------ DATA EXCERPTS
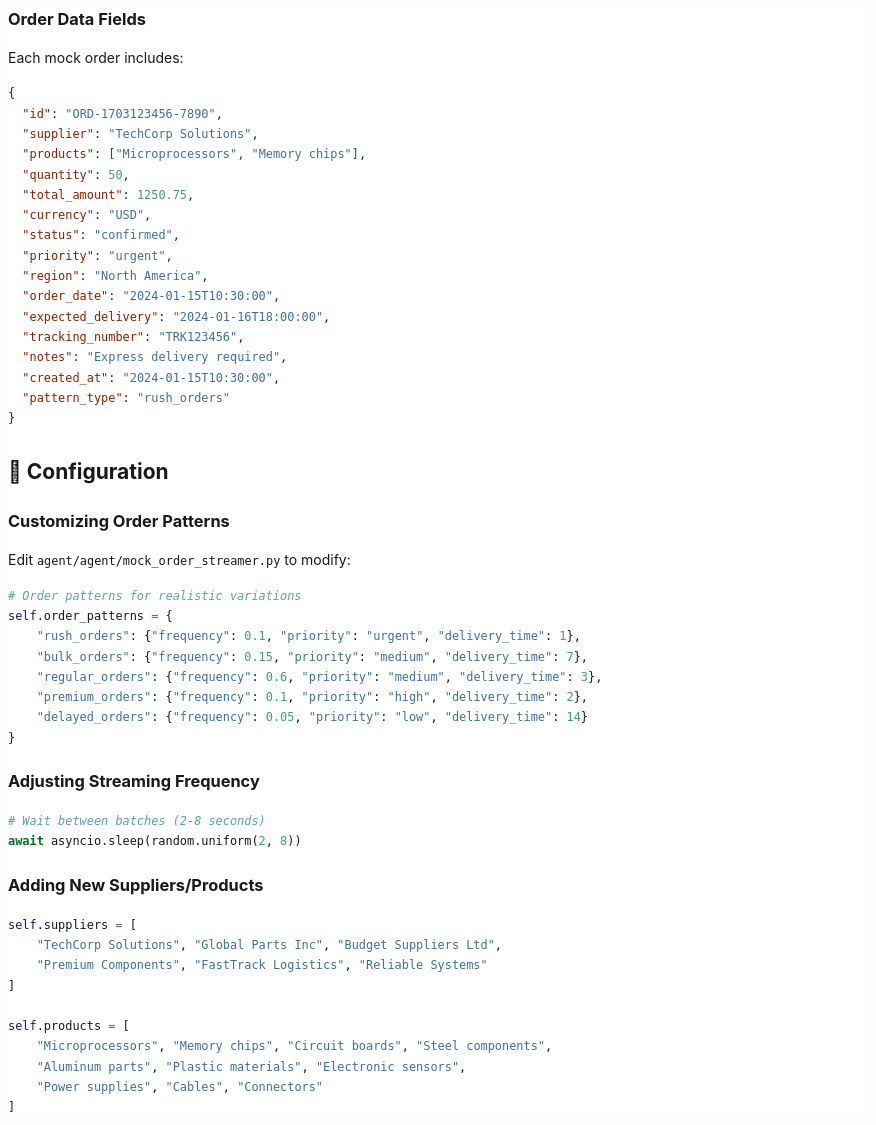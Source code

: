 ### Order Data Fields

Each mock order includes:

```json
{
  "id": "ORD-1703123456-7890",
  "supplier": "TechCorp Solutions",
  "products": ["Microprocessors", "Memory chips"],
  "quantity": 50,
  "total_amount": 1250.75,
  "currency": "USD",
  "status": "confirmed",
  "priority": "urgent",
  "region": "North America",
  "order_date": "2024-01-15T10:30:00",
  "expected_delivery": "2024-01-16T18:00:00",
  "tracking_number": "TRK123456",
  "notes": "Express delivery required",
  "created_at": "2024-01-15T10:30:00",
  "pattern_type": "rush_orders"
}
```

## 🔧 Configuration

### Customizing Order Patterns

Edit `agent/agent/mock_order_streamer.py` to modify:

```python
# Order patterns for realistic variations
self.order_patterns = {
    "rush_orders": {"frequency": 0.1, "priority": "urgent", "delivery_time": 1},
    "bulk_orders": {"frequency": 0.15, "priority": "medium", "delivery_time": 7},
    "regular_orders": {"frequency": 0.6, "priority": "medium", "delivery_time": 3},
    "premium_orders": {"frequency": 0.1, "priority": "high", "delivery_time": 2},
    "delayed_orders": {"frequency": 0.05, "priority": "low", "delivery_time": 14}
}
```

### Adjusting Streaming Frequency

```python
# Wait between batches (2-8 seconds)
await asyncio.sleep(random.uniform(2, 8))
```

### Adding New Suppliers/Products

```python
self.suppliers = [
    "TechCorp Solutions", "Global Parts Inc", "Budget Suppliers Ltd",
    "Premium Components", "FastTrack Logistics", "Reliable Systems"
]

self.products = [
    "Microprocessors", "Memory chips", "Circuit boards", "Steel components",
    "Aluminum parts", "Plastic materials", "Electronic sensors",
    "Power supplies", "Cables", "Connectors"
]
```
------------
------ DATA EXCERPTS
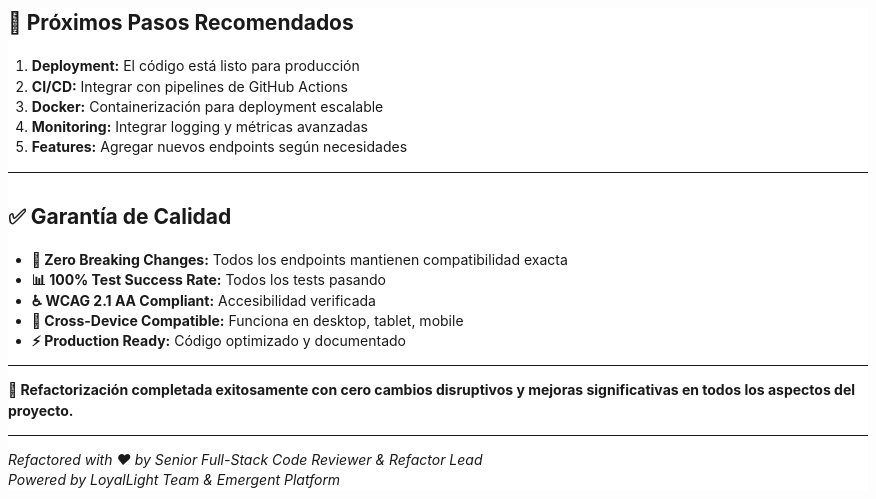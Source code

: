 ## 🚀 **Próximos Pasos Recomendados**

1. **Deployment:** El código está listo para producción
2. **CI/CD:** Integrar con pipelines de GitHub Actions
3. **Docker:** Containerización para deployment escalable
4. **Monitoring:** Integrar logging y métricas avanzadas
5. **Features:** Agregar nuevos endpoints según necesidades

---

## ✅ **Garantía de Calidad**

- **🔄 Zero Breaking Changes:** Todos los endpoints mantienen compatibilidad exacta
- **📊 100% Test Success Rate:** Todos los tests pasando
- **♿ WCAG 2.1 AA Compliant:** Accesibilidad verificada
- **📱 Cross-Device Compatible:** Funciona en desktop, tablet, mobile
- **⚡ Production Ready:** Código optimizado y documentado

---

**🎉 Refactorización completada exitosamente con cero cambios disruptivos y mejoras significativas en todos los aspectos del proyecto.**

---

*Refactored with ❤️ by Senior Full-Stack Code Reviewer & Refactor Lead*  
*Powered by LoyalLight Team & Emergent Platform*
------------
DIRECTIONS FOR THIS TASK: Lines with the word "self" in them: report all of these from the listing above.

EXPECTED ANSWER:
self.order_patterns = {
self.suppliers = [
self.products = [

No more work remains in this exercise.